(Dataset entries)
# # # # # # #

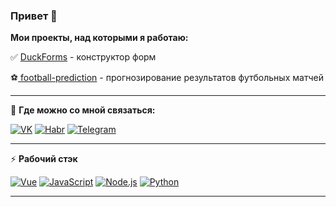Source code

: ### Привет 👋

**Мои проекты, над которыми я работаю:**

✅ [DuckForms](https://github.com/ilikeevb/DuckForms) - конструктор форм

⚽[ football-prediction](https://kurikku.pw) - прогнозирование результатов футбольных матчей

---

👥 **Где можно со мной связаться:**

[![VK](https://img.shields.io/badge/VK---?logo=vk&style=for-the-badge&color=e6e6e6)](https://vk.com/ilikeevb)
[![Habr](https://img.shields.io/badge/Habr---?logo=habr&style=for-the-badge&color=e6e6e6)](https://habr.com/ilikeev)
[![Telegram](https://img.shields.io/badge/Telegram---?logo=telegram&style=for-the-badge&color=e6e6e6)](https://t.me/ilikeevb)

---

⚡ **Рабочий стэк**

[![Vue](https://img.shields.io/badge/Vue.JS---?logo=vue.js&style=for-the-badge&color=424242)](https://python.org)
[![JavaScript](https://img.shields.io/badge/-JavaScript-000?logo=JavaScript&link=https://www.ecma-international.org/&style=for-the-badge)](https://www.ecma-international.org/)
[![Node.js](https://img.shields.io/badge/-Node.js-339933?logo=Node.js&logoColor=white&link=https://nodejs.org&style=for-the-badge)](https://nodejs.org)
[![Python](https://img.shields.io/badge/Python---?logo=python&style=for-the-badge&color=81D4FA)](https://python.org)

---
<!--
[![ilikeevb github stats](https://github-readme-stats.vercel.app/api?username=ilikeevb)](https://github.com/anuraghazra/github-readme-stats) [![Top Langs](https://github-readme-stats.vercel.app/api/top-langs/?username=ilikeevb&layout=compact)](https://github.com/anuraghazra/github-readme-stats)
-->
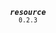 <p align="center">
  <strong><em><code>resource</code></em></strong><br><small><code>0.2.3</code></small>
</p>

# # # # # # #

* [EXERCISE] All lines of the entries above where "link" turns up should be reported.

* [FINAL ANSWER]
[![JavaScript](https://img.shields.io/badge/-JavaScript-000?logo=JavaScript&link=https://www.ecma-international.org/&style=for-the-badge)](https://www.ecma-international.org/)
[![Node.js](https://img.shields.io/badge/-Node.js-339933?logo=Node.js&logoColor=white&link=https://nodejs.org&style=for-the-badge)](https://nodejs.org)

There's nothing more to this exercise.